- **Records provided**:

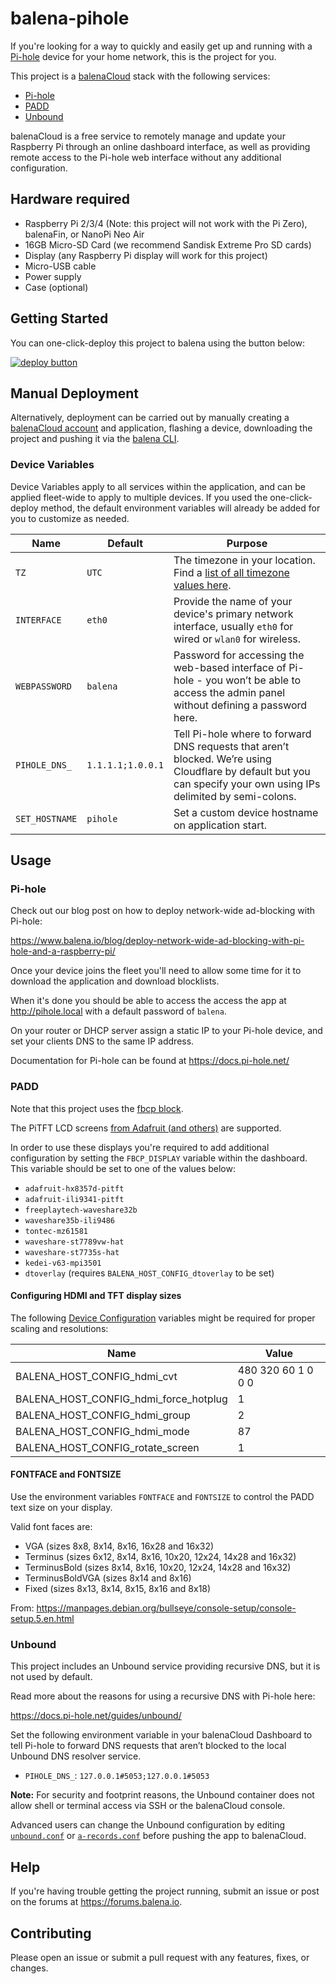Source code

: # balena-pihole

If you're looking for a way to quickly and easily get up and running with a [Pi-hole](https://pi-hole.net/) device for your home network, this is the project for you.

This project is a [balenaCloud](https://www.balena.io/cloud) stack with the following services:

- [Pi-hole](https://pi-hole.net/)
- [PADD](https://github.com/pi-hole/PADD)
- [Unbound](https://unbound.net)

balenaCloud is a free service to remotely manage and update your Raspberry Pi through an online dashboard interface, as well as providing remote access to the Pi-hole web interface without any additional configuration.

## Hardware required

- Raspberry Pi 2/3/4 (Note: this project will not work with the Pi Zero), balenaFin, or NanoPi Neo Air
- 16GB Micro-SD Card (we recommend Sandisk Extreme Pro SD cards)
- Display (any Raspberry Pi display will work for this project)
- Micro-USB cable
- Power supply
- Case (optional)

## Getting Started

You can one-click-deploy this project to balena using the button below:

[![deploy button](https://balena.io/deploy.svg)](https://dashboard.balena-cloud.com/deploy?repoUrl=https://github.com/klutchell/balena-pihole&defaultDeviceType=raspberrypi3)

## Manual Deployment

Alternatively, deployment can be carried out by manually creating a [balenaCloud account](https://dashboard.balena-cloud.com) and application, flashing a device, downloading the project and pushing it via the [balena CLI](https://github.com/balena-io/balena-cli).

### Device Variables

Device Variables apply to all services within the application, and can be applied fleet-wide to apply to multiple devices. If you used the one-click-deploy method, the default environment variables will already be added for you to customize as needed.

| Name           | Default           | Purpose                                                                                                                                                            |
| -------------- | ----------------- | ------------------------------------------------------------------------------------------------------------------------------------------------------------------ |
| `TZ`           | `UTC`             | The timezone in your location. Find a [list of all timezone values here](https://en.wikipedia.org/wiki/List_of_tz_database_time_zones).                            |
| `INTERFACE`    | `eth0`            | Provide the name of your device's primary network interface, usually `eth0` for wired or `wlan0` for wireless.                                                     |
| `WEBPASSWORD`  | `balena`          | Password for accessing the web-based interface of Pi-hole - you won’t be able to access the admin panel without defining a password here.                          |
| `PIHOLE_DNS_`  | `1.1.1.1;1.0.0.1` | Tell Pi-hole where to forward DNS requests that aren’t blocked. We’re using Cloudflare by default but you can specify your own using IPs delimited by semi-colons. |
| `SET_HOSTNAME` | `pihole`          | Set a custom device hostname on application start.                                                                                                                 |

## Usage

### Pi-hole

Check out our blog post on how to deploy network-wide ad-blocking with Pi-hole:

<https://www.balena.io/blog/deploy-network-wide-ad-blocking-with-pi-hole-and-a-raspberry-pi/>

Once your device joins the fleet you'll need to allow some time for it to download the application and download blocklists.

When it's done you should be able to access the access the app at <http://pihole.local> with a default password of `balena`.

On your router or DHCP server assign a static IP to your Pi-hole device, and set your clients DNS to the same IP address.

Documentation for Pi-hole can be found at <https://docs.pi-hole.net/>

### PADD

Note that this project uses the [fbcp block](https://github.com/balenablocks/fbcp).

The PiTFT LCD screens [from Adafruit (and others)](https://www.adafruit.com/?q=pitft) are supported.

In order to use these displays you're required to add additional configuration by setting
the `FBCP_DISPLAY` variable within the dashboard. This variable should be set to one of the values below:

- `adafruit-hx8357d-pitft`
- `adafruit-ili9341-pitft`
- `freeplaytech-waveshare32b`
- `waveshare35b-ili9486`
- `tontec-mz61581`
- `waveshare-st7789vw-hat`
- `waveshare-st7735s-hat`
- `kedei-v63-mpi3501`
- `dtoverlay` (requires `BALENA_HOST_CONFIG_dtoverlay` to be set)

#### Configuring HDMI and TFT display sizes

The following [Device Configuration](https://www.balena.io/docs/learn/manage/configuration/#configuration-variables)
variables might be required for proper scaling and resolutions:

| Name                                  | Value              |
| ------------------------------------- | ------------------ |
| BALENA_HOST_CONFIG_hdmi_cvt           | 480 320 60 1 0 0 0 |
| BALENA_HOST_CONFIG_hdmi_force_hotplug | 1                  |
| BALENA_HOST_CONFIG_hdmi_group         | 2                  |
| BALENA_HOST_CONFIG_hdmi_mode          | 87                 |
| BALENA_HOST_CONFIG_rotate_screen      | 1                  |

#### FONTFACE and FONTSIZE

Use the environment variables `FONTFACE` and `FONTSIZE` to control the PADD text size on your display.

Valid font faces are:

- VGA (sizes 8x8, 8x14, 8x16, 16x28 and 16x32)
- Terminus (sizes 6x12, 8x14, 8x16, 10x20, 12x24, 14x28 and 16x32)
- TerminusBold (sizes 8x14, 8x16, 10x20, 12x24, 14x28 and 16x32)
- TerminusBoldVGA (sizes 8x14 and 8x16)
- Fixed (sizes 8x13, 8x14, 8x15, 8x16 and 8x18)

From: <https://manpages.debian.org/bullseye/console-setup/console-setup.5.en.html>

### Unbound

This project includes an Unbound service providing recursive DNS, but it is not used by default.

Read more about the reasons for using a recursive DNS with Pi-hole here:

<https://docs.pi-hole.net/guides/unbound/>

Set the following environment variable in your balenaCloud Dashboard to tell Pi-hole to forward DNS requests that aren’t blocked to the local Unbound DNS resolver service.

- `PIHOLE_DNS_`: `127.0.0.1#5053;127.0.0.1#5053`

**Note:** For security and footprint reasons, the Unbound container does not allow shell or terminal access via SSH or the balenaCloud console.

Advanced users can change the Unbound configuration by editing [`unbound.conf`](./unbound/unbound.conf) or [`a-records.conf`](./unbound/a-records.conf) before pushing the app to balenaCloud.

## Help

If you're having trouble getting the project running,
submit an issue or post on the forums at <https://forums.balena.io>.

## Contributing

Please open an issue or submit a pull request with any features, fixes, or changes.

--

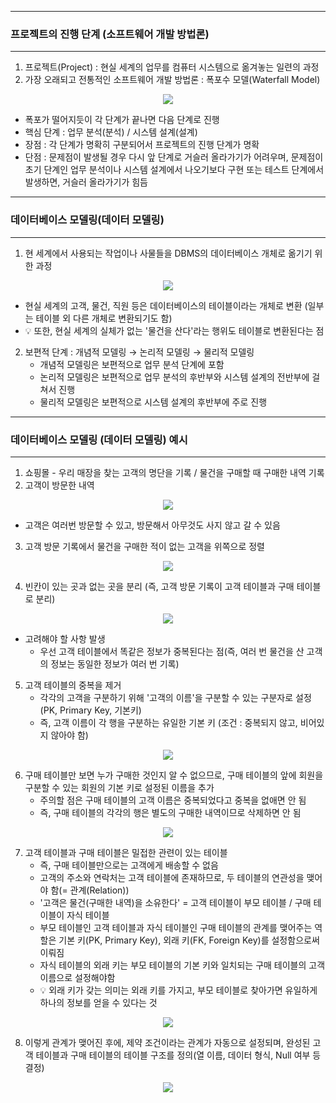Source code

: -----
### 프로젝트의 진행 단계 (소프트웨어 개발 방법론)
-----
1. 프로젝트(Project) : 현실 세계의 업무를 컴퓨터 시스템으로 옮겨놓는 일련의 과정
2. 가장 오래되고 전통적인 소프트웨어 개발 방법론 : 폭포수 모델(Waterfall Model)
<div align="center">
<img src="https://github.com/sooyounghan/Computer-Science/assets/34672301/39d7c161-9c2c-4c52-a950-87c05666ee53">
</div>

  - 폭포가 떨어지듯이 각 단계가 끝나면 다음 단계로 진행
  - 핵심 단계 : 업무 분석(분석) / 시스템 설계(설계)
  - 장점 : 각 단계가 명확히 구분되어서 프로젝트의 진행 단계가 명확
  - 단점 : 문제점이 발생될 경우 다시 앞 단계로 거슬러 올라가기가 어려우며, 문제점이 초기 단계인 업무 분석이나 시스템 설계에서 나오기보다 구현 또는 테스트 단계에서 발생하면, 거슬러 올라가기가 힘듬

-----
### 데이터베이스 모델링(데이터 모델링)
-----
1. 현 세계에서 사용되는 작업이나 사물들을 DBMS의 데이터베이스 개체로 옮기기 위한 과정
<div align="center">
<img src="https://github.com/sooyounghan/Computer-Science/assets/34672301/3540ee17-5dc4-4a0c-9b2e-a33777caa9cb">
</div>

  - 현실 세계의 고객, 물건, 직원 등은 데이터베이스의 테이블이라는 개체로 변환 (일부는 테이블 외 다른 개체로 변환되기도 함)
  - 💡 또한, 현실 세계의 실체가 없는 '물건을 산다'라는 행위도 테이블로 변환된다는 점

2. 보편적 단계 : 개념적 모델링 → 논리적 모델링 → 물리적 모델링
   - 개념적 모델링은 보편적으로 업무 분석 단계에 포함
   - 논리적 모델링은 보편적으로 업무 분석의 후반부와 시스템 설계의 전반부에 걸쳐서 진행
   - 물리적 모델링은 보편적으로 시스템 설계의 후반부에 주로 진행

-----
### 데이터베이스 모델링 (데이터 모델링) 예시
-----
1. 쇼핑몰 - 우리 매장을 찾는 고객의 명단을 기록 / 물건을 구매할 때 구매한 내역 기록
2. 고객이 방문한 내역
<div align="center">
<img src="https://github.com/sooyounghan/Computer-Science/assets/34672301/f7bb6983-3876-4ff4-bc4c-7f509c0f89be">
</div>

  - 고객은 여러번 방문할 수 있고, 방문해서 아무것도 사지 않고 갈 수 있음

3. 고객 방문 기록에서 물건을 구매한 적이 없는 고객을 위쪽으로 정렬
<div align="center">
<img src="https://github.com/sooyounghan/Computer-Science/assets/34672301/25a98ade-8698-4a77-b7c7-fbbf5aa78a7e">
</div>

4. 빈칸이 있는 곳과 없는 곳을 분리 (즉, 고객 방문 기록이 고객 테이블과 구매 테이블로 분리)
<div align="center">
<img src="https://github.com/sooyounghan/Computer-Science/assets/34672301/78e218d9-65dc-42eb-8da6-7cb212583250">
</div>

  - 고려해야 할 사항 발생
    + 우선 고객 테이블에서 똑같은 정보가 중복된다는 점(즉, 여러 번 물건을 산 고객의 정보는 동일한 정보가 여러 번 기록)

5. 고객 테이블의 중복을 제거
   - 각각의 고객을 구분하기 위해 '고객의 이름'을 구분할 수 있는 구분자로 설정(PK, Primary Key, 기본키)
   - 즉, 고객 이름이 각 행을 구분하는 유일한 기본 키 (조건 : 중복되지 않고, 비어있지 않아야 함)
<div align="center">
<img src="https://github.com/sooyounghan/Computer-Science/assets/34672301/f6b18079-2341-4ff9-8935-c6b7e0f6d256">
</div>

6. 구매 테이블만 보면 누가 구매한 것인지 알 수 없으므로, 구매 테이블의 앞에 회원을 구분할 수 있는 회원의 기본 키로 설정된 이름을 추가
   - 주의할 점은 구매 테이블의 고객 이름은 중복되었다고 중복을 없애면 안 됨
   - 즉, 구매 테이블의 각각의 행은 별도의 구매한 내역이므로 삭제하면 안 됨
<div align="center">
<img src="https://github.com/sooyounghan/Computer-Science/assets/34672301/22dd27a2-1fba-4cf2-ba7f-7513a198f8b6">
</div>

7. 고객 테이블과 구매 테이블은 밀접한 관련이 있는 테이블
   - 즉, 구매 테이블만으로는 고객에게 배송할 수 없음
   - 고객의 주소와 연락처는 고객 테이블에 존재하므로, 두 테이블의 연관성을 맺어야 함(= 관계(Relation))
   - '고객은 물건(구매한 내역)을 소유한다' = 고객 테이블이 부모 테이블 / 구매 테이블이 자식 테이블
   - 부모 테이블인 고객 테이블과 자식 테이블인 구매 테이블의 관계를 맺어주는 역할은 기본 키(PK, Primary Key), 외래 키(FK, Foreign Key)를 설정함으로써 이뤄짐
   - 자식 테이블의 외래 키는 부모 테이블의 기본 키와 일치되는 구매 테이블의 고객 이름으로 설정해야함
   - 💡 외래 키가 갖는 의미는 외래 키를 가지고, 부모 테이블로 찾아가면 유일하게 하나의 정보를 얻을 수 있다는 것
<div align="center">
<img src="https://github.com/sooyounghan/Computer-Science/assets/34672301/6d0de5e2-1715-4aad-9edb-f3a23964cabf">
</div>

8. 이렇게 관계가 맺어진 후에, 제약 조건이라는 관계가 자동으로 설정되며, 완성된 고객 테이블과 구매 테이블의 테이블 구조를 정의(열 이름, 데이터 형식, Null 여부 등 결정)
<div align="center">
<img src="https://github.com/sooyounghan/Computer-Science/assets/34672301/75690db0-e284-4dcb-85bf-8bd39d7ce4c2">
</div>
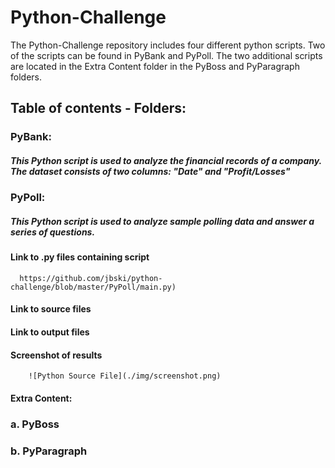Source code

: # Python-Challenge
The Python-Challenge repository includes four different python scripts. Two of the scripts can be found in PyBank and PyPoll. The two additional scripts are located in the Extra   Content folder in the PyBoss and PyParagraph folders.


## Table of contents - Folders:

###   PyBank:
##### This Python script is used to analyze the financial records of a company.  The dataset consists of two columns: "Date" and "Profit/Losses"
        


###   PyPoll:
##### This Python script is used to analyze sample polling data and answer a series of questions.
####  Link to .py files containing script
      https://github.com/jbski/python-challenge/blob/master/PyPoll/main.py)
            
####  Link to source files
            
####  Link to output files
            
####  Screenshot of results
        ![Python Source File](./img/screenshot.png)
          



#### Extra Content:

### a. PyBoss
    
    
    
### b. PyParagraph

---

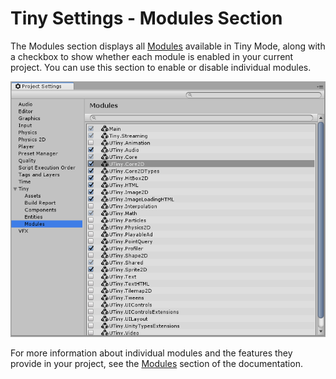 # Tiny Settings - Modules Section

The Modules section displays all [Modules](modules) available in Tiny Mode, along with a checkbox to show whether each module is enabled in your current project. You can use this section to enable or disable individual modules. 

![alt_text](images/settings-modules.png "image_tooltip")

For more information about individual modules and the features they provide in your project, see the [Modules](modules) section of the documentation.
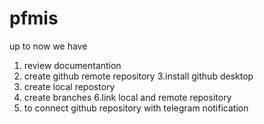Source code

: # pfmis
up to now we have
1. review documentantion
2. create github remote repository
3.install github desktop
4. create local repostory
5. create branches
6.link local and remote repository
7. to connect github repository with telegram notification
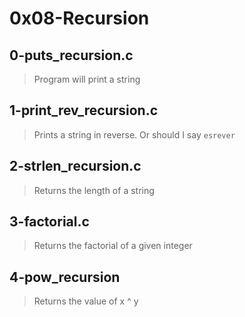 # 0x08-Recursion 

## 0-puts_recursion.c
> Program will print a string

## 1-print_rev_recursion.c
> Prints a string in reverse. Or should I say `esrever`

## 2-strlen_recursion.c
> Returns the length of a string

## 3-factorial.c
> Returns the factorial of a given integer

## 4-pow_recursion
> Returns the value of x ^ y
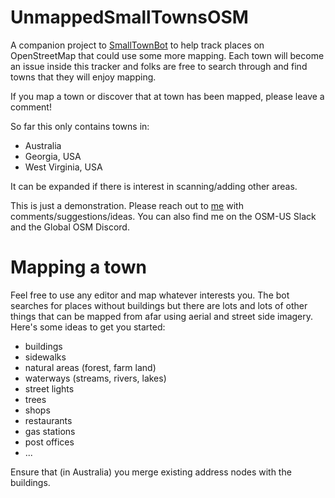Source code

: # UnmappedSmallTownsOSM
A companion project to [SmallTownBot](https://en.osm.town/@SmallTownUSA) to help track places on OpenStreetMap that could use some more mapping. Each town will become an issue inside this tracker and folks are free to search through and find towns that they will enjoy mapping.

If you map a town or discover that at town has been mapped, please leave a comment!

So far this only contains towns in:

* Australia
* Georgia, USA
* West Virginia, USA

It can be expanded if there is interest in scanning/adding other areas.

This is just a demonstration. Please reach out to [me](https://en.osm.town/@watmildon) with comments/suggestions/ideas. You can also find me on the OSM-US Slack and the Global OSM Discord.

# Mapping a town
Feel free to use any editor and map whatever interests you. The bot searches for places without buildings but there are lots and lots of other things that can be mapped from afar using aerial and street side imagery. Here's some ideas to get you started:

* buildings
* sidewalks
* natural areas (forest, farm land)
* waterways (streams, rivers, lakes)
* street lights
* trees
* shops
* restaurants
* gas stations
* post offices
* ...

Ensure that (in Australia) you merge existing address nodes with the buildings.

- **Work instruction**:
Collect every line with the string "모델링은" from the records, and copy each.

- **Response to this task**:
   - 개념적 모델링은 보편적으로 업무 분석 단계에 포함
   - 논리적 모델링은 보편적으로 업무 분석의 후반부와 시스템 설계의 전반부에 걸쳐서 진행
   - 물리적 모델링은 보편적으로 시스템 설계의 후반부에 주로 진행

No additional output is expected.